(Excerpts from a dataset)

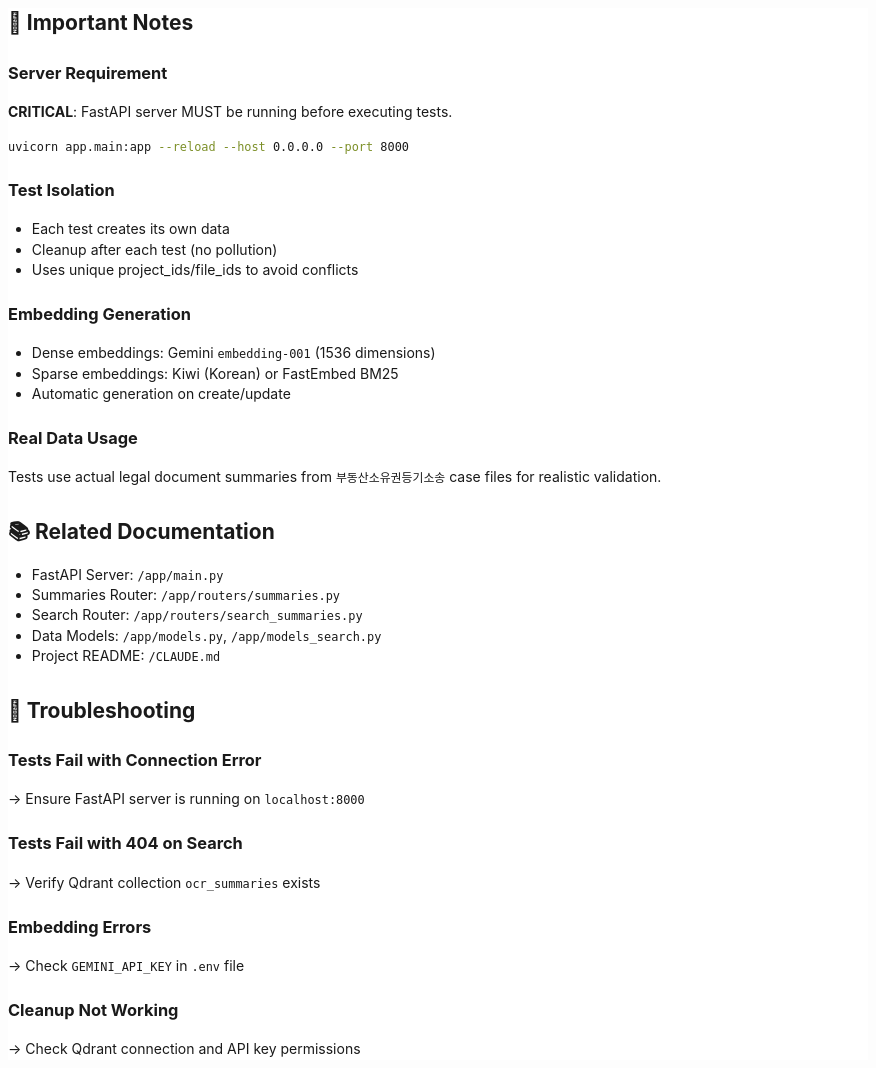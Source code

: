 ## 🚨 Important Notes

### Server Requirement
**CRITICAL**: FastAPI server MUST be running before executing tests.
```bash
uvicorn app.main:app --reload --host 0.0.0.0 --port 8000
```

### Test Isolation
- Each test creates its own data
- Cleanup after each test (no pollution)
- Uses unique project_ids/file_ids to avoid conflicts

### Embedding Generation
- Dense embeddings: Gemini `embedding-001` (1536 dimensions)
- Sparse embeddings: Kiwi (Korean) or FastEmbed BM25
- Automatic generation on create/update

### Real Data Usage
Tests use actual legal document summaries from `부동산소유권등기소송` case files for realistic validation.

## 📚 Related Documentation

- FastAPI Server: `/app/main.py`
- Summaries Router: `/app/routers/summaries.py`
- Search Router: `/app/routers/search_summaries.py`
- Data Models: `/app/models.py`, `/app/models_search.py`
- Project README: `/CLAUDE.md`

## 🐛 Troubleshooting

### Tests Fail with Connection Error
→ Ensure FastAPI server is running on `localhost:8000`

### Tests Fail with 404 on Search
→ Verify Qdrant collection `ocr_summaries` exists

### Embedding Errors
→ Check `GEMINI_API_KEY` in `.env` file

### Cleanup Not Working
→ Check Qdrant connection and API key permissions
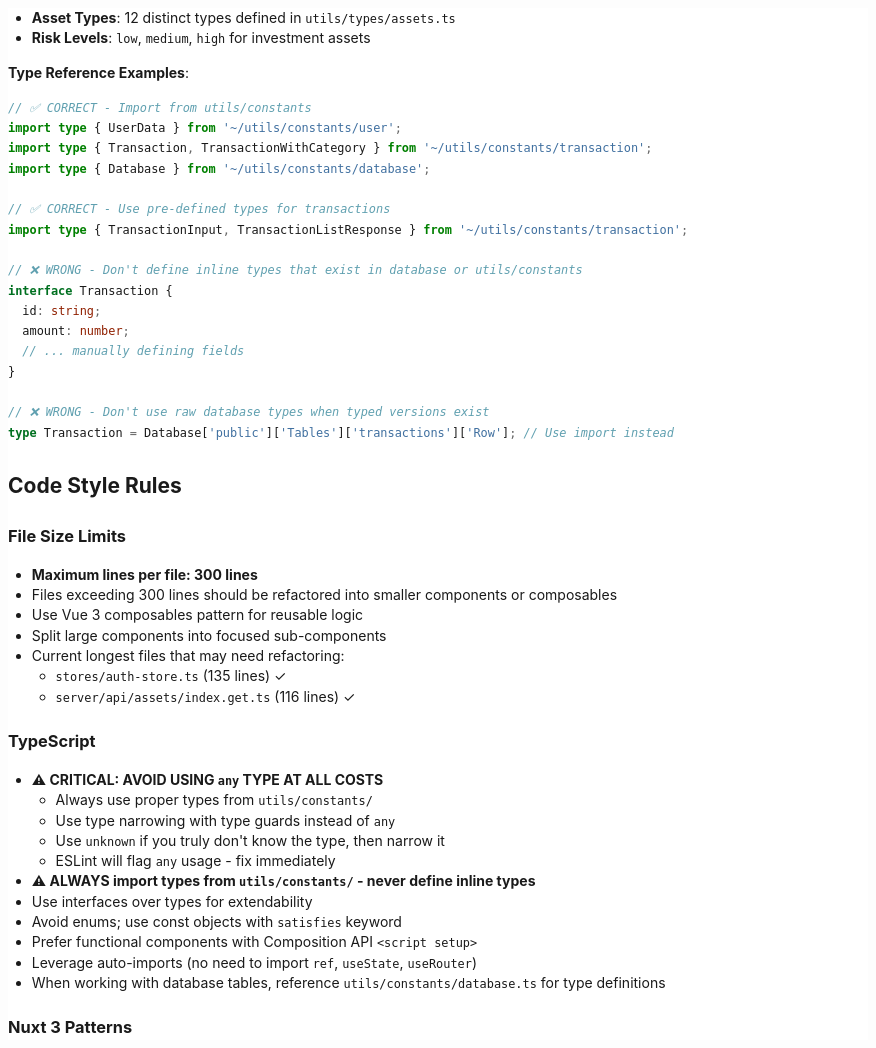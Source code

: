 - **Asset Types**: 12 distinct types defined in `utils/types/assets.ts`
- **Risk Levels**: `low`, `medium`, `high` for investment assets

**Type Reference Examples**:

```typescript
// ✅ CORRECT - Import from utils/constants
import type { UserData } from '~/utils/constants/user';
import type { Transaction, TransactionWithCategory } from '~/utils/constants/transaction';
import type { Database } from '~/utils/constants/database';

// ✅ CORRECT - Use pre-defined types for transactions
import type { TransactionInput, TransactionListResponse } from '~/utils/constants/transaction';

// ❌ WRONG - Don't define inline types that exist in database or utils/constants
interface Transaction {
  id: string;
  amount: number;
  // ... manually defining fields
}

// ❌ WRONG - Don't use raw database types when typed versions exist
type Transaction = Database['public']['Tables']['transactions']['Row']; // Use import instead
```

## Code Style Rules

### File Size Limits

- **Maximum lines per file: 300 lines**
- Files exceeding 300 lines should be refactored into smaller components or composables
- Use Vue 3 composables pattern for reusable logic
- Split large components into focused sub-components
- Current longest files that may need refactoring:
  - `stores/auth-store.ts` (135 lines) ✓
  - `server/api/assets/index.get.ts` (116 lines) ✓

### TypeScript

- **⚠️ CRITICAL: AVOID USING `any` TYPE AT ALL COSTS**
  - Always use proper types from `utils/constants/`
  - Use type narrowing with type guards instead of `any`
  - Use `unknown` if you truly don't know the type, then narrow it
  - ESLint will flag `any` usage - fix immediately
- **⚠️ ALWAYS import types from `utils/constants/` - never define inline types**
- Use interfaces over types for extendability
- Avoid enums; use const objects with `satisfies` keyword
- Prefer functional components with Composition API `<script setup>`
- Leverage auto-imports (no need to import `ref`, `useState`, `useRouter`)
- When working with database tables, reference `utils/constants/database.ts` for type definitions

### Nuxt 3 Patterns
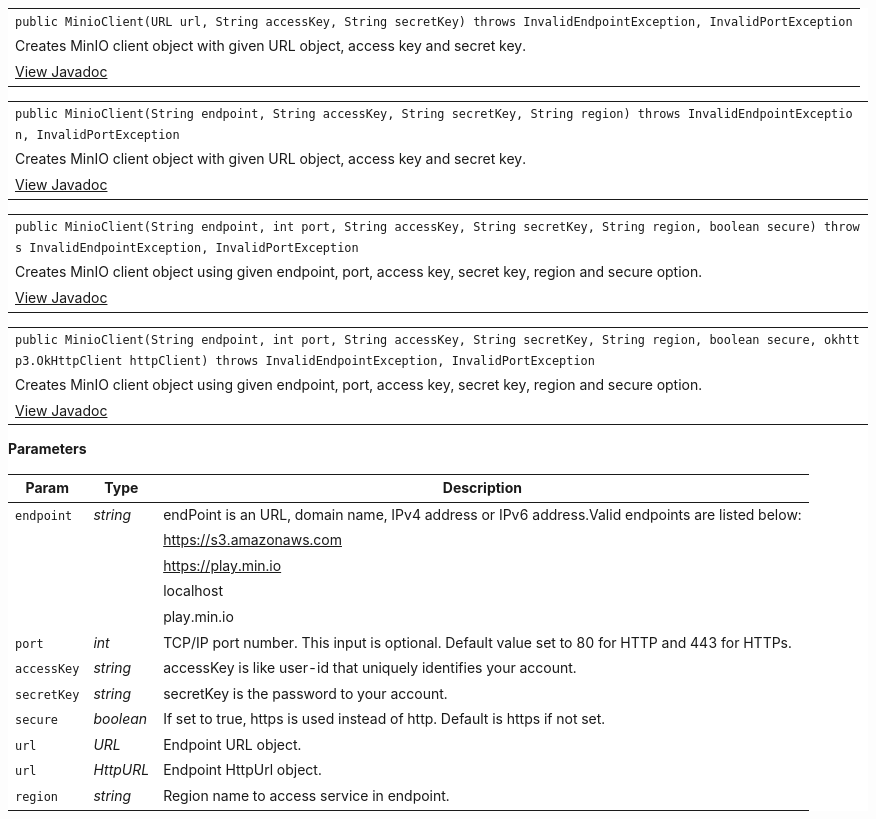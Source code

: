 
|   |
|---|
| `public MinioClient(URL url, String accessKey, String secretKey) throws InvalidEndpointException, InvalidPortException`  |
|  Creates MinIO client object with given URL object, access key and secret key. |
|  [View Javadoc](http://minio.github.io/minio-java/io/minio/MinioClient.html#MinioClient-java.net.URL-java.lang.String-java.lang.String-) |



|   |
|---|
| `public MinioClient(String endpoint, String accessKey, String secretKey, String region) throws InvalidEndpointException, InvalidPortException`  |
|  Creates MinIO client object with given URL object, access key and secret key. |
|  [View Javadoc](http://minio.github.io/minio-java/io/minio/MinioClient.html#MinioClient-java.lang.String-java.lang.String-java.lang.String-java.lang.String-) |



|   |
|---|
| `public MinioClient(String endpoint, int port, String accessKey, String secretKey, String region, boolean secure) throws InvalidEndpointException, InvalidPortException`  |
|  Creates MinIO client object using given endpoint, port, access key, secret key, region and secure option. |
|  [View Javadoc](http://minio.github.io/minio-java/io/minio/MinioClient.html#MinioClient-java.lang.String-int-java.lang.String-java.lang.String-java.lang.String-boolean-) |



|   |
|---|
| `public MinioClient(String endpoint, int port, String accessKey, String secretKey, String region, boolean secure, okhttp3.OkHttpClient httpClient) throws InvalidEndpointException, InvalidPortException`  |
|  Creates MinIO client object using given endpoint, port, access key, secret key, region and secure option. |
|  [View Javadoc](http://minio.github.io/minio-java/io/minio/MinioClient.html#MinioClient-java.lang.String-int-java.lang.String-java.lang.String-java.lang.String-boolean-) |


__Parameters__

| Param  | Type  | Description  |
|---|---|---|
| `endpoint`  |  _string_ | endPoint is an URL, domain name, IPv4 address or IPv6 address.Valid endpoints are listed below: |
| | |https://s3.amazonaws.com |
| | |https://play.min.io |
| | |localhost |
| | |play.min.io|
| `port` | _int_  | TCP/IP port number. This input is optional. Default value set to 80 for HTTP and 443 for HTTPs. |
| `accessKey`   | _string_   |accessKey is like user-id that uniquely identifies your account. |
|`secretKey`  |  _string_   | secretKey is the password to your account.|
|`secure`    | _boolean_    |If set to true, https is used instead of http. Default is https if not set. |
|`url`    | _URL_    |Endpoint URL object. |
|`url`    | _HttpURL_    |Endpoint HttpUrl object. |
|`region`    | _string_    |Region name to access service in endpoint. |

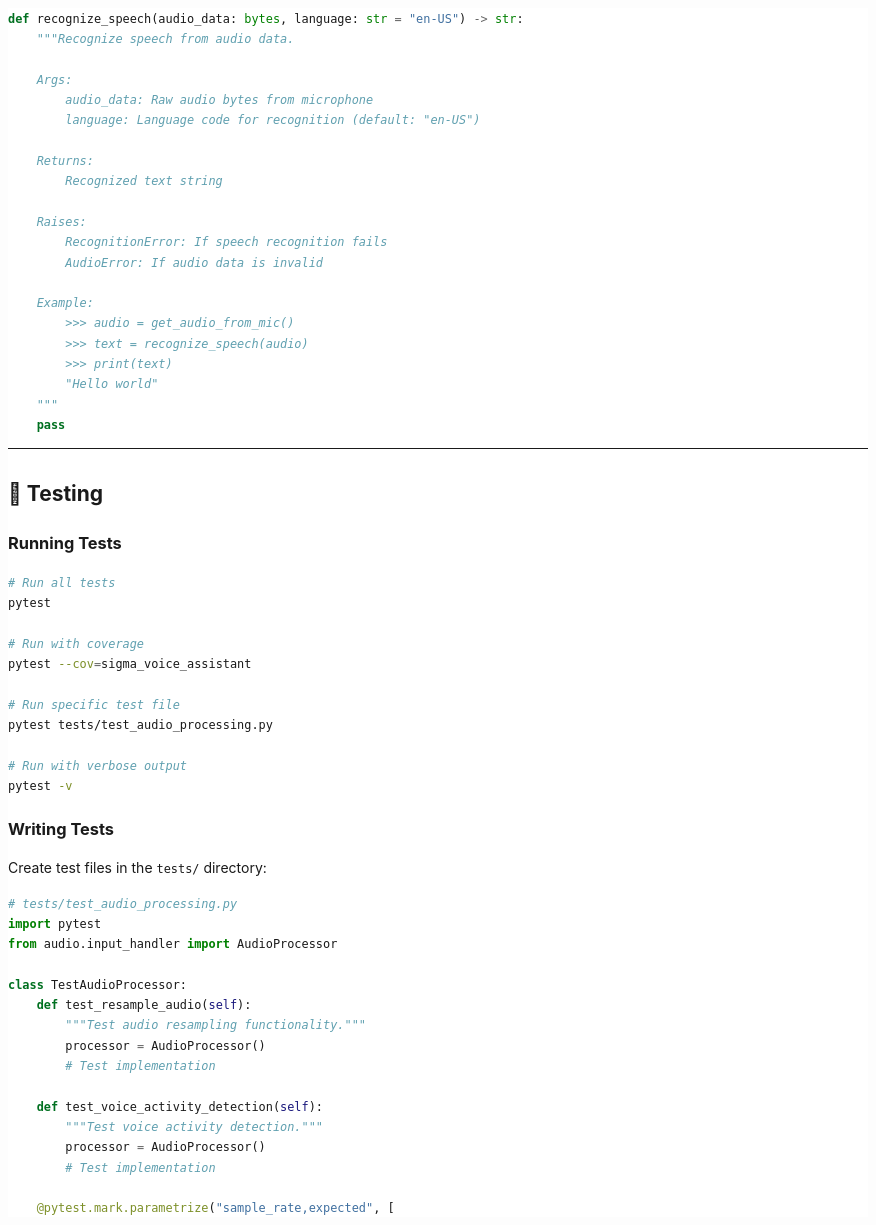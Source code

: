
 ```python
def recognize_speech(audio_data: bytes, language: str = "en-US") -> str:
    """Recognize speech from audio data.
    
    Args:
        audio_data: Raw audio bytes from microphone
        language: Language code for recognition (default: "en-US")
        
    Returns:
        Recognized text string
        
    Raises:
        RecognitionError: If speech recognition fails
        AudioError: If audio data is invalid
        
    Example:
        >>> audio = get_audio_from_mic()
        >>> text = recognize_speech(audio)
        >>> print(text)
        "Hello world"
    """
    pass
```

---

## 🧪 Testing

### Running Tests

```bash
# Run all tests
pytest

# Run with coverage
pytest --cov=sigma_voice_assistant

# Run specific test file
pytest tests/test_audio_processing.py

# Run with verbose output
pytest -v
```

### Writing Tests

Create test files in the `tests/` directory:

```python
# tests/test_audio_processing.py
import pytest
from audio.input_handler import AudioProcessor

class TestAudioProcessor:
    def test_resample_audio(self):
        """Test audio resampling functionality."""
        processor = AudioProcessor()
        # Test implementation
        
    def test_voice_activity_detection(self):
        """Test voice activity detection."""
        processor = AudioProcessor()
        # Test implementation
        
    @pytest.mark.parametrize("sample_rate,expected", [
```
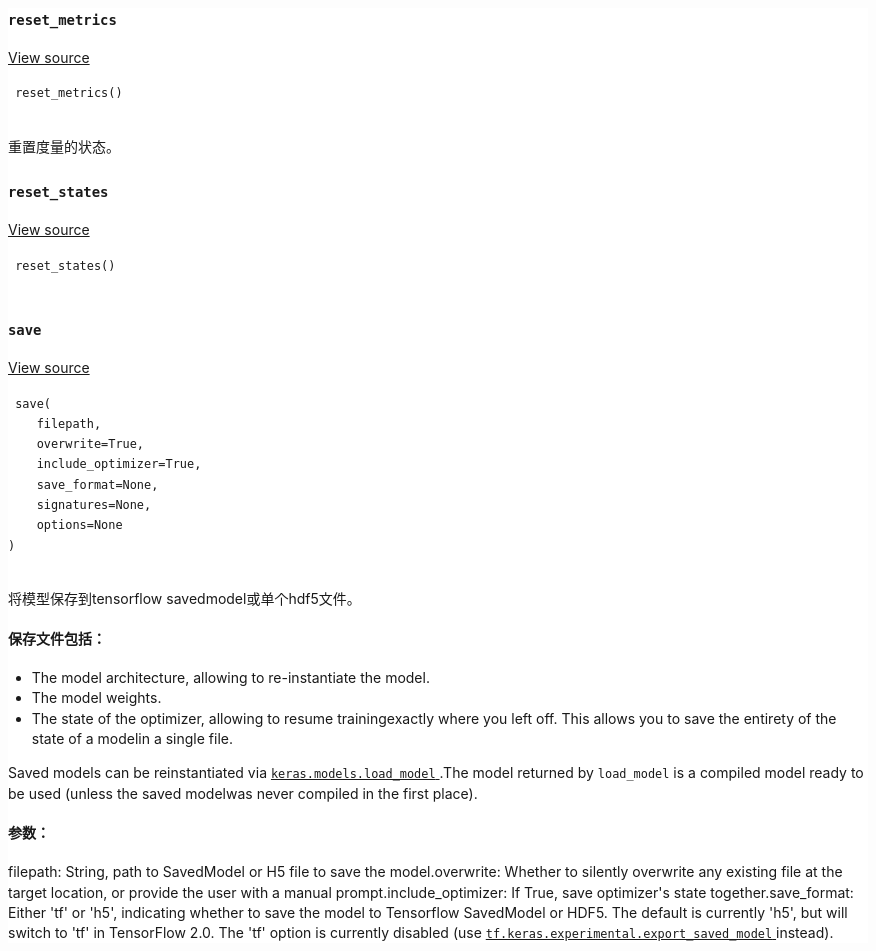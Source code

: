###  `reset_metrics` 
[View source](https://github.com/tensorflow/tensorflow/blob/r2.0/tensorflow/python/keras/engine/training.py#L911-L919)

```
 reset_metrics()
 
```

重置度量的状态。

###  `reset_states` 
[View source](https://github.com/tensorflow/tensorflow/blob/r2.0/tensorflow/python/keras/engine/network.py#L446-L449)

```
 reset_states()
 
```

###  `save` 
[View source](https://github.com/tensorflow/tensorflow/blob/r2.0/tensorflow/python/keras/engine/network.py#L923-L975)

```
 save(
    filepath,
    overwrite=True,
    include_optimizer=True,
    save_format=None,
    signatures=None,
    options=None
)
 
```

将模型保存到tensorflow savedmodel或单个hdf5文件。

#### 保存文件包括：
- The model architecture, allowing to re-instantiate the model.
- The model weights.
- The state of the optimizer, allowing to resume trainingexactly where you left off.
This allows you to save the entirety of the state of a modelin a single file.

Saved models can be reinstantiated via [ `keras.models.load_model` ](https://tensorflow.google.cn/api_docs/python/tf/keras/models/load_model).The model returned by  `load_model` is a compiled model ready to be used (unless the saved modelwas never compiled in the first place).

#### 参数：
filepath: String, path to SavedModel or H5 file to save the model.overwrite: Whether to silently overwrite any existing file at the    target location, or provide the user with a manual prompt.include_optimizer: If True, save optimizer's state together.save_format: Either 'tf' or 'h5', indicating whether to save the model  to Tensorflow SavedModel or HDF5. The default is currently 'h5', but  will switch to 'tf' in TensorFlow 2.0. The 'tf' option is currently  disabled (use [ `tf.keras.experimental.export_saved_model` ](https://tensorflow.google.cn/api_docs/python/tf/keras/experimental/export_saved_model) instead).
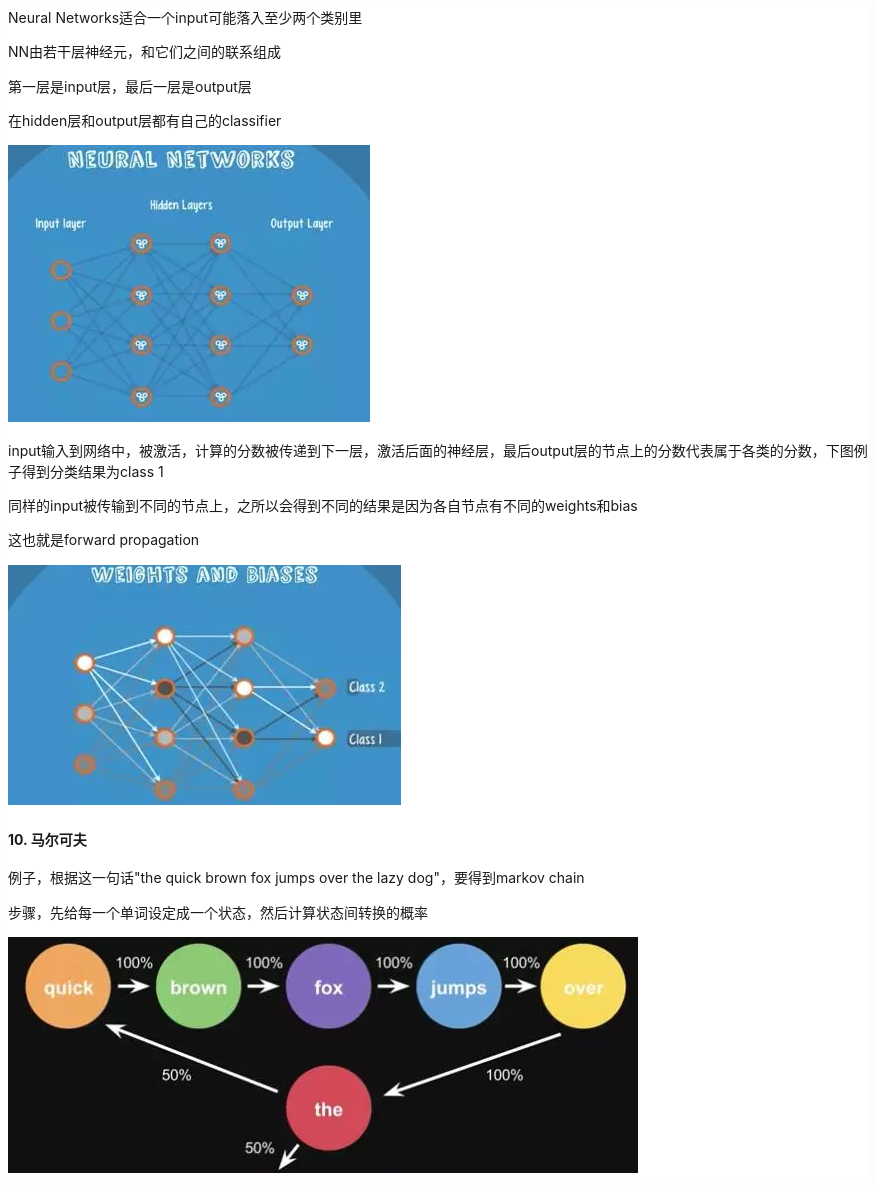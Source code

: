 Neural Networks适合一个input可能落入至少两个类别里

NN由若干层神经元，和它们之间的联系组成

第一层是input层，最后一层是output层

在hidden层和output层都有自己的classifier

![](../../assets/images/ML/attachments/[ML入门]算法篇(2)_image_32.png)

input输入到网络中，被激活，计算的分数被传递到下一层，激活后面的神经层，最后output层的节点上的分数代表属于各类的分数，下图例子得到分类结果为class 1

同样的input被传输到不同的节点上，之所以会得到不同的结果是因为各自节点有不同的weights和bias

这也就是forward propagation

![](../../assets/images/ML/attachments/[ML入门]算法篇(2)_image_33.png)

#### 10. 马尔可夫

例子，根据这一句话"the quick brown fox jumps over the lazy dog"，要得到markov chain

步骤，先给每一个单词设定成一个状态，然后计算状态间转换的概率

![](../../assets/images/ML/attachments/[ML入门]算法篇(2)_image_34.png)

### WHAT THE EXERCISE ASKS
An exact copy of the lines above from the one with "Verify Qdrant collection" up to and including the one with "Types**: 12 distinct" is required; reproduce only those lines, omitting all pictures.

### COMPLETED EXERCISE
→ Verify Qdrant collection `ocr_summaries` exists

### Embedding Errors
→ Check `GEMINI_API_KEY` in `.env` file

### Cleanup Not Working
→ Check Qdrant connection and API key permissions
Source code

: - **Asset Types**: 12 distinct types defined in `utils/types/assets.ts`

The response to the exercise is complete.